Da che sei cresciuto con la sua musica, l’hai amato e odiato. Nei momenti di gioia l’hai anzi venerato, per quel senso di libertà e comunanza che la sua musica sa infondere. L’altra faccia della medaglia, volendo essere cattivelli, è che hai scoperto la musica di tutti gli altri grazie al suo pregevole gioco di copia-incolla. Sono certo che gli amici più stretti si precipiteranno a reperire a fondo articolo la valutazione in centesimi della Facoltà di Kalporz, ma li invito prima a leggere la disamina critica del secondo lavoro dell'(ancora per poco?) ex-Oasis.
Il primo fattore da considerare è temporale, ovvero la data di uscita del disco. Infatti si tratta di una produzione cominciata a metà anno scorso: il primo singolo “In The Heat Of The Moment”, rivalutato a forza di continui play e che non so perchè, mi ricorda alcune cose dei Duran Duran, è datato Novembre. Il seguito, “Ballad of The Mighty I”, con il veterano Johnny Marr ospite alla chitarra solista, convince meno – troppo nell’ombra di “What A Life”, il pezzo si adagia sul crescendo del chorus e suona piatto e monocorde. “While The Song Remains The Same” è un altro momento ben poco caldo, nonostante la grazia dell’arrangiamento in stile seventies americani; non per nulla, rimane fuori dalle scalette dei primi concerti, destino comune di “The Girl With X-Ray Eyes”. Se in “Waiting For The Rapture” (da “Dig Out Your Soul” del 2008) la fonte di ispirazione erano Jim Morrison e soci, qui l’arpeggio iniziale non si discosta di una virgola da quello più celebrato della storia del rock, ovvero “Stairway To Heaven”.

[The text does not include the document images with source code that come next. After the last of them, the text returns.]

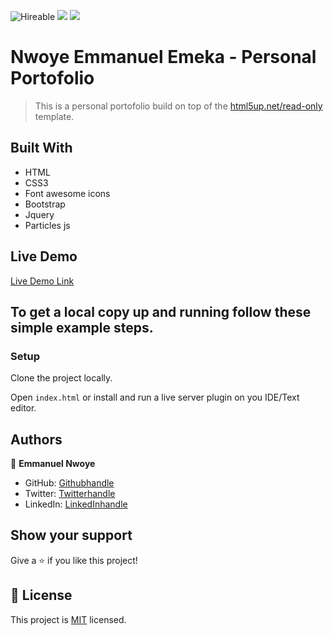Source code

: ![Hireable](https://img.shields.io/badge/Hireable-yes-success) ![](https://img.shields.io/badge/Mobile--responsive-yes-green) ![](https://img.shields.io/badge/-Microverse%20projects-blueviolet)

# Nwoye Emmanuel Emeka - Personal Portofolio

> This is a personal portofolio build on top of the [html5up.net/read-only](https://html5up.net/read-only) template.

## Built With

- HTML
- CSS3
- Font awesome icons
- Bootstrap
- Jquery
- Particles js

## Live Demo

[Live Demo Link](https://emmanuel-port.netlify.app/)

## To get a local copy up and running follow these simple example steps.

### Setup

Clone the project locally.

Open `index.html` or install and run a live server plugin on you IDE/Text editor.

## Authors

👤 **Emmanuel Nwoye**

- GitHub: [Githubhandle](https://github.com/Mikey1-nuel)
- Twitter: [Twitterhandle](https://twitter.com/Mikey_nuel)
- LinkedIn: [LinkedInhandle](https://www.linkedin.com/in/emmanuel-nwoye-5915141b8/)

## Show your support

Give a ⭐️ if you like this project!

## 📝 License

This project is [MIT](lic.url) licensed.
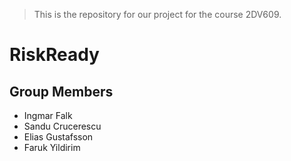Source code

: 
> This is the repository for our project for the course 2DV609.

# RiskReady

## Group Members

- Ingmar Falk
- Sandu Crucerescu
- Elias Gustafsson
- Faruk Yildirim

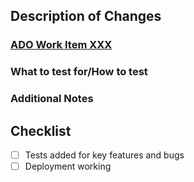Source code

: ## Description of Changes

### [ADO Work Item XXX](https://dev.azure.com/VP-BD/DECD/_workitems/edit/XXX)

### What to test for/How to test

### Additional Notes

## Checklist

- [ ] Tests added for key features and bugs
- [ ] Deployment working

Il gioco di rimandi diviene oggi di fondamentale importanza per il Nostro, non più l’adolescente ribelle cresciuto nei sobborghi industriali di Manchester ma la Rockstar di stanza a Londra obbligata a non scontentare nessuno con il suo pop-rock adult-oriented. Ma dove sono finiti l’ardore e la classe di gioventù, vi chiederete?

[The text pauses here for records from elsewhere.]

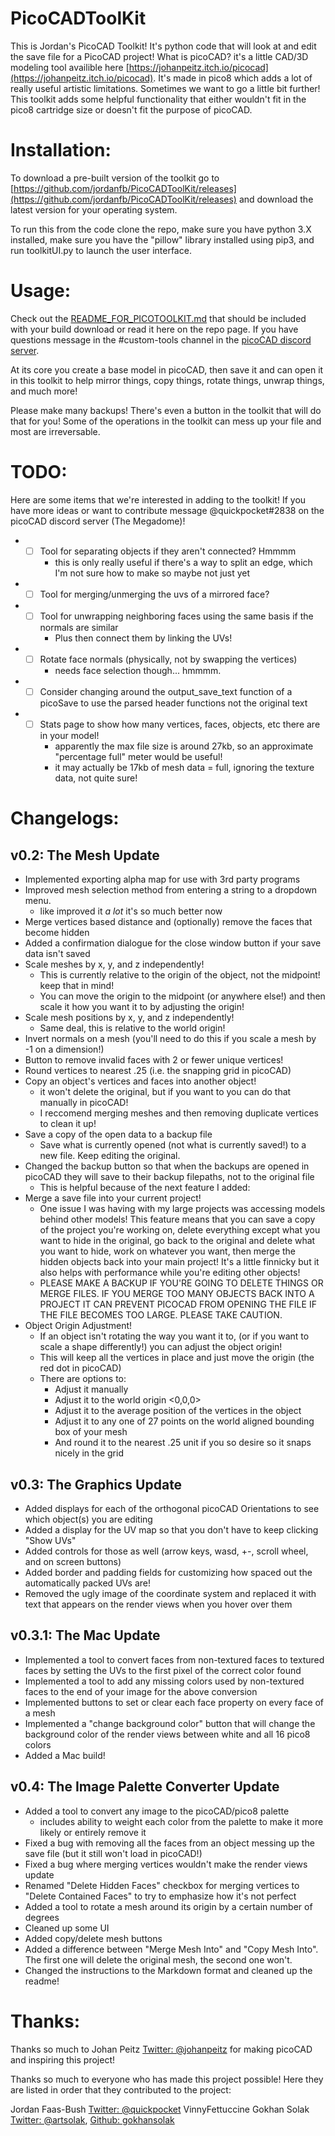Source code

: # PicoCADToolKit
This is Jordan's PicoCAD Toolkit! It's python code that will look at and edit the save file for a PicoCAD project!
What is picoCAD? it's a little CAD/3D modeling tool availible here [https://johanpeitz.itch.io/picocad](https://johanpeitz.itch.io/picocad). It's made in pico8 which adds a lot of really useful artistic limitations. Sometimes we want to go a little bit further! This toolkit adds some helpful functionality that either wouldn't fit in the pico8 cartridge size or doesn't fit the purpose of picoCAD.


# Installation:

To download a pre-built version of the toolkit go to [https://github.com/jordanfb/PicoCADToolKit/releases](https://github.com/jordanfb/PicoCADToolKit/releases) and download the latest version for your operating system.

To run this from the code clone the repo, make sure you have python 3.X installed, make sure you have the "pillow" library installed using pip3, and run toolkitUI.py to launch the user interface.


# Usage:

Check out the [README_FOR_PICOTOOLKIT.md](README_FOR_PICOTOOLKIT.md) that should be included with your build download or read it here on the repo page. If you have questions message in the #custom-tools channel in the [picoCAD discord server](https://discord.gg/2FwzNRq3Cv).

At its core you create a base model in picoCAD, then save it and can open it in this toolkit to help mirror things, copy things, rotate things, unwrap things, and much more!

Please make many backups! There's even a button in the toolkit that will do that for you! Some of the operations in the toolkit can mess up your file and most are irreversable.


# TODO:

Here are some items that we're interested in adding to the toolkit! If you have more ideas or want to contribute message @quickpocket#2838 on the picoCAD discord server (The Megadome)!

- - [ ] Tool for separating objects if they aren't connected? Hmmmm
	- this is only really useful if there's a way to split an edge, which I'm not sure how to make so maybe not just yet
- - [ ] Tool for merging/unmerging the uvs of a mirrored face?
- - [ ] Tool for unwrapping neighboring faces using the same basis if the normals are similar
	- Plus then connect them by linking the UVs!
- - [ ] Rotate face normals (physically, not by swapping the vertices)
	- needs face selection though... hmmmm.
- - [ ] Consider changing around the output_save_text function of a picoSave to use the parsed header functions not the original text
- - [ ] Stats page to show how many vertices, faces, objects, etc there are in your model!
	- apparently the max file size is around 27kb, so an approximate "percentage full" meter would be useful!
	- it may actually be 17kb of mesh data = full, ignoring the texture data, not quite sure!


# Changelogs:

## v0.2: The Mesh Update

- Implemented exporting alpha map for use with 3rd party programs
- Improved mesh selection method from entering a string to a dropdown menu.
	- like improved it _a lot_ it's so much better now
- Merge vertices based distance and (optionally) remove the faces that become hidden
- Added a confirmation dialogue for the close window button if your save data isn't saved
- Scale meshes by x, y, and z independently!
	- This is currently relative to the origin of the object, not the midpoint! keep that in mind!
	- You can move the origin to the midpoint (or anywhere else!) and then scale it how you want it to by adjusting the origin!
- Scale mesh positions by x, y, and z independently!
	- Same deal, this is relative to the world origin!
- Invert normals on a mesh (you'll need to do this if you scale a mesh by -1 on a dimension!)
- Button to remove invalid faces with 2 or fewer unique vertices!
- Round vertices to nearest .25 (i.e. the snapping grid in picoCAD)
- Copy an object's vertices and faces into another object!
	- it won't delete the original, but if you want to you can do that manually in picoCAD!
	- I reccomend merging meshes and then removing duplicate vertices to clean it up!
- Save a copy of the open data to a backup file
	- Save what is currently opened (not what is currently saved!) to a new file. Keep editing the original.
- Changed the backup button so that when the backups are opened in picoCAD they will save to their backup filepaths, not to the original file
	- This is helpful because of the next feature I added:
- Merge a save file into your current project!
	- One issue I was having with my large projects was accessing models behind other models! This feature means that you can
	save a copy of the project you're working on, delete everything except what you want to hide in the original,
	go back to the original and delete what you want to hide, work on whatever you want, then merge the hidden objects back
	into your main project! It's a little finnicky but it also helps with performance while you're editing other objects!
	- PLEASE MAKE A BACKUP IF YOU'RE GOING TO DELETE THINGS OR MERGE FILES. IF YOU MERGE TOO MANY OBJECTS BACK INTO A PROJECT
	IT CAN PREVENT PICOCAD FROM OPENING THE FILE IF THE FILE BECOMES TOO LARGE. PLEASE TAKE CAUTION.
- Object Origin Adjustment!
	- If an object isn't rotating the way you want it to, (or if you want to scale a shape differently!) you can adjust the object origin!
	- This will keep all the vertices in place and just move the origin (the red dot in picoCAD)
	- There are options to:
		- Adjust it manually
		- Adjust it to the world origin <0,0,0>
		- Adjust it to the average position of the vertices in the object
		- Adjust it to any one of 27 points on the world aligned bounding box of your mesh
		- And round it to the nearest .25 unit if you so desire so it snaps nicely in the grid

## v0.3: The Graphics Update

- Added displays for each of the orthogonal picoCAD Orientations to see which object(s) you are editing
- Added a display for the UV map so that you don't have to keep clicking "Show UVs"
- Added controls for those as well (arrow keys, wasd, +-, scroll wheel, and on screen buttons)
- Added border and padding fields for customizing how spaced out the automatically packed UVs are!
- Removed the ugly image of the coordinate system and replaced it with text that appears on the render views when you hover over them

## v0.3.1: The Mac Update

- Implemented a tool to convert faces from non-textured faces to textured faces by setting the UVs to the first pixel of the correct
color found
- Implemented a tool to add any missing colors used by non-textured faces to the end of your image for the above conversion
- Implemented buttons to set or clear each face property on every face of a mesh
- Implemented a "change background color" button that will change the background color of the render views between white and all 16 pico8
colors
- Added a Mac build!

## v0.4: The Image Palette Converter Update

- Added a tool to convert any image to the picoCAD/pico8 palette
	- includes ability to weight each color from the palette to make it more likely or entirely remove it
- Fixed a bug with removing all the faces from an object messing up the save file (but it still won't load in picoCAD!)
- Fixed a bug where merging vertices wouldn't make the render views update
- Renamed "Delete Hidden Faces" checkbox for merging vertices to "Delete Contained Faces" to try to emphasize how it's not perfect
- Added a tool to rotate a mesh around its origin by a certain number of degrees
- Cleaned up some UI
- Added copy/delete mesh buttons
- Added a difference between "Merge Mesh Into" and "Copy Mesh Into". The first one will delete the original mesh, the second one won't.
- Changed the instructions to the Markdown format and cleaned up the readme!

# Thanks:

Thanks so much to Johan Peitz [Twitter: @johanpeitz](https://twitter.com/johanpeitz) for making picoCAD and inspiring this project!

Thanks so much to everyone who has made this project possible!
Here they are listed in order that they contributed to the project:

Jordan Faas-Bush [Twitter: @quickpocket](https://twitter.com/quickpocket)
VinnyFettuccine
Gokhan Solak [Twitter: @artsolak](https://twitter.com/artsolak), [Github: gokhansolak](https://github.com/gokhansolak)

Per il primo vi rimandiamo alla nuova (e maliziosa) veste di un pregevole demo realizzato più di vent’anni fa, nonchè a “The Mexican”, una delle canzoni uscite dalla paventata collaborazione con gli Amorphous Androgynous, bella sospesa tra echi glam e chitarre di scuola Eric Clapton.

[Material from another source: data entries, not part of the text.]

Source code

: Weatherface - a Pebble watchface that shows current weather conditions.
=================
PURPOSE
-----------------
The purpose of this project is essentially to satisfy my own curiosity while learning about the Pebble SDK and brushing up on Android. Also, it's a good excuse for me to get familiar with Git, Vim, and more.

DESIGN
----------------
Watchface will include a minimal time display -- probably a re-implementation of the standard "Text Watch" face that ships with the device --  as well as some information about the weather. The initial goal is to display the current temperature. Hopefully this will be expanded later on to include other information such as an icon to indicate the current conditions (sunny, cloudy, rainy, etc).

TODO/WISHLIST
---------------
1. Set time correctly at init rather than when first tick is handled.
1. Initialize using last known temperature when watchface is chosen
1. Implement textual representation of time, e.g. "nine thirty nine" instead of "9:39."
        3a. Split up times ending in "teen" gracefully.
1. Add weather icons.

Se invece parliamo di classe – di quella purissima e cristallina – scelgo due brani, lasciando di poco fuori la floydiana “Riverman” che si candida a futuro successo radiofonico. “The Dying Of The Light” e “The Right Stuff” entrano di diritto tra i capolavori del repertorio, come aveva fatto solo “If I Had A Gun” dal disco precedente: Gallagher le piazza non a caso a centro album, raccontando due storie che sembrano confluire l’una nell’altra. Da un lato parliamo di una ballad riconducibile ai fasti di “Wonderwall” e “Slide Away”, magari più intimista e confidenziale, poichè il tema dell’Io e Te contro il Mondo” è lasciato a fondo pagina (“I keep on running but I can’t get to the mountain / Behind lie the years that I mis-spent / And I’ve been sinking like a flower in the fountain / When all the love I’m gonna need is Heaven sent. […] But It’s alright / If you dance with me tonight / We’ll fight the dying of the light and we’ll catch the sun”). “The Right Stuff” si rivela piuttosto il manifesto di un Rinascimento artistico e spirituale, nel duetto tra le voci di Noel e Joy Rose congiuntamente a quello tra sassofoni e chitarre scintillanti. I migliori cinque minuti prodotti da Noel Gallagher nel nuovo millennio sono tutti racchiusi in questo semplice verso, “Out of the blue I heard an angel say / Give me your soul and I’ll be on my way / You and I got the right stuff”.
La valutazione finale di “Chasing Yesterday” (al numero 1 delle classifiche UK e nelle prime dieci del Resto dell’Europa) è quindi media tra la sufficienza risicata che si meritano i pezzi più derivativi e l’optimus garantito da una manciata di classici. Ma sicuramente coloro che lo vedranno in azione nelle arene e nei principali festival del 2015 avranno di che fregarsi le mani.